SQL Server Analysis Services is a solid and mature platform that now serves as the foundation for two different implementations. Multidimensional models are especially suited for large volumes of dimensionally-structured data that have additive measure values that sum-up along related dimensional attributes & hierarchies. 

By design, tabular architecture is more flexible than multidimensional in a number of scenarios. Tabular also works well with dimensional data structures but also works well in cases where the structure of the data doesn’t resemble a traditional star or snowflake of fact and dimension tables. When I started using PowerPivot and tabular SSAS projects, I insisted on transforming data into star schemas like I’ve always done before building a cube. In many cases, I still do because it’s easier to design a predictable model that performs well and is easy for users to navigate. A dimensional model has order and disciple however, the data is not always shaped this way and it can take a lot of effort to force it into that structure.
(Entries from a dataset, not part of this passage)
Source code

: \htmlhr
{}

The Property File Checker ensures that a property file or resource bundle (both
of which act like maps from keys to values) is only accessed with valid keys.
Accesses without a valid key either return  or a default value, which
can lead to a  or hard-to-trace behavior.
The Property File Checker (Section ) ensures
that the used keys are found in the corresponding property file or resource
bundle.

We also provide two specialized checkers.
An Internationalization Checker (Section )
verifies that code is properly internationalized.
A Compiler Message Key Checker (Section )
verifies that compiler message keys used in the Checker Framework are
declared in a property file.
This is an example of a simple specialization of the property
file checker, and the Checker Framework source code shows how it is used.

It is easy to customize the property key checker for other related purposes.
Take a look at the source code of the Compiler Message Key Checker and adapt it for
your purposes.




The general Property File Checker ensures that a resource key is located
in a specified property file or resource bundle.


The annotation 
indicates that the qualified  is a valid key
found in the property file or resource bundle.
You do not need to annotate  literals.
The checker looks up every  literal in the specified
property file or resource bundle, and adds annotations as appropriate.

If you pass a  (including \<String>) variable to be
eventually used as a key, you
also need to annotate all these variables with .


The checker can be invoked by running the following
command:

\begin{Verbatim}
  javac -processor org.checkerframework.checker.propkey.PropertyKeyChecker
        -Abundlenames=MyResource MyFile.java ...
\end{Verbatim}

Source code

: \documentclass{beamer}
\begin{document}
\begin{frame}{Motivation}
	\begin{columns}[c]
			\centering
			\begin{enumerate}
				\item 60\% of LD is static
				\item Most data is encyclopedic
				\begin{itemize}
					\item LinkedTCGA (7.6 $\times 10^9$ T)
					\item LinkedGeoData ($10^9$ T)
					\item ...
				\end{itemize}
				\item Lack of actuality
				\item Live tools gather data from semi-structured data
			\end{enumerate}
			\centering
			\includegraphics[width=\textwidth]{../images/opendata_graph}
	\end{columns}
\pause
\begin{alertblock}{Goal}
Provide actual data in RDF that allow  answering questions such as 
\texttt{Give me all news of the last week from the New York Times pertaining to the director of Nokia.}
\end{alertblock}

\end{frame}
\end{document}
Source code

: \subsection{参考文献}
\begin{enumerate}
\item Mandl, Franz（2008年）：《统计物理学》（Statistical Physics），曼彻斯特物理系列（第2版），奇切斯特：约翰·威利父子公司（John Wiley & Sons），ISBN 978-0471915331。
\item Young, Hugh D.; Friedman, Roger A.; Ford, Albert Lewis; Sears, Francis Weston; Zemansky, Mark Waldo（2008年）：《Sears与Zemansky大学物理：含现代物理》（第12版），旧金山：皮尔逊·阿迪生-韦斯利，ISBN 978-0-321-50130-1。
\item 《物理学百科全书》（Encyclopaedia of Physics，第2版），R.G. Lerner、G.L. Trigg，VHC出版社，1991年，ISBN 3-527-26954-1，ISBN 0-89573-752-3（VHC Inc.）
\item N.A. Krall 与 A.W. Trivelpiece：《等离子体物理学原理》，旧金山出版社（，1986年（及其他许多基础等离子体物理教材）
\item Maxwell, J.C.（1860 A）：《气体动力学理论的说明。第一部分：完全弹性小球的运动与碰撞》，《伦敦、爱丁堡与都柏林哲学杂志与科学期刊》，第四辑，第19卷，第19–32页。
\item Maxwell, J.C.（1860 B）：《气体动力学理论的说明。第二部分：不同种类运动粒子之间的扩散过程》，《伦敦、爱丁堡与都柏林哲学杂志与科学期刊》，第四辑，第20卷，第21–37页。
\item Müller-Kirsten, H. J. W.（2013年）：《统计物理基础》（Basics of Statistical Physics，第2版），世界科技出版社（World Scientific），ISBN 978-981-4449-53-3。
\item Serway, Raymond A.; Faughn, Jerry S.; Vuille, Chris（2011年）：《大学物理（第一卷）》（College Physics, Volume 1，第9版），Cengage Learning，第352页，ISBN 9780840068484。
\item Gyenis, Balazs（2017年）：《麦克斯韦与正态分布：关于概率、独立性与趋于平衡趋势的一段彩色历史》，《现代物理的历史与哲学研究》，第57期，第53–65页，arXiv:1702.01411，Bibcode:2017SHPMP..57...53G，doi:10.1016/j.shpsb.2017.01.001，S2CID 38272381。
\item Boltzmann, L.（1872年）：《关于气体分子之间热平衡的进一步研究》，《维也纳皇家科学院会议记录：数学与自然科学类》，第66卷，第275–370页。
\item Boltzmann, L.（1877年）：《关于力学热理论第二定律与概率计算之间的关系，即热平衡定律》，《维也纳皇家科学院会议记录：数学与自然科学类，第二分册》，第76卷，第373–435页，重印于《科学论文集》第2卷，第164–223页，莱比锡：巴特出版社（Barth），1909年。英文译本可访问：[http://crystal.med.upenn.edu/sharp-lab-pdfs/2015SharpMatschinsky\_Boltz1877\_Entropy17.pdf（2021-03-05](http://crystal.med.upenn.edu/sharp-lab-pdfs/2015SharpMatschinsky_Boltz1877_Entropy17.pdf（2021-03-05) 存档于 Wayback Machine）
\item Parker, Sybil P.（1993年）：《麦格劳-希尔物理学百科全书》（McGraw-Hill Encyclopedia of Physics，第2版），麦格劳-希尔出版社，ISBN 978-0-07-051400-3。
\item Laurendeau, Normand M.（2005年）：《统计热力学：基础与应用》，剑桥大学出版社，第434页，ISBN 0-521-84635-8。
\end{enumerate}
Tabular is fast for not only additive, hierarchal structured data but in many cases, it works well with normalized and flattened data as long as all the data fits into memory and the model is designed to support simple relationships and calculations that take advantage of the function engine and VertiPaq compression and query engine. It’s actually pretty easy to make tabular do silly, inefficient things but it’s also not very hard to make it work really well, either.

James Serra has done a nice job of summarizing the differences between the two choices and highlighted the strengths and comparative weaknesses of each in his April 4 blog post titled SQL Server 2012: Multidimensional vs Tabular. James points out that tabular models can be faster and easier to design and deploy, and that they concisely perform well without giving them a lot of extra attention for tuning and optimization. Honestly, there isn’t that much to maintain and a lot of the tricks we use to make cubes perform better (like measure group partitioning, aggregation design, strategic aggregation storage, usage-base optimization, proactive caching and cache-warming queries) are simply unnecessary. Most of these options don’t really exist in the tabular world. We do have partitions in tabular models but they’re really just for ease of design.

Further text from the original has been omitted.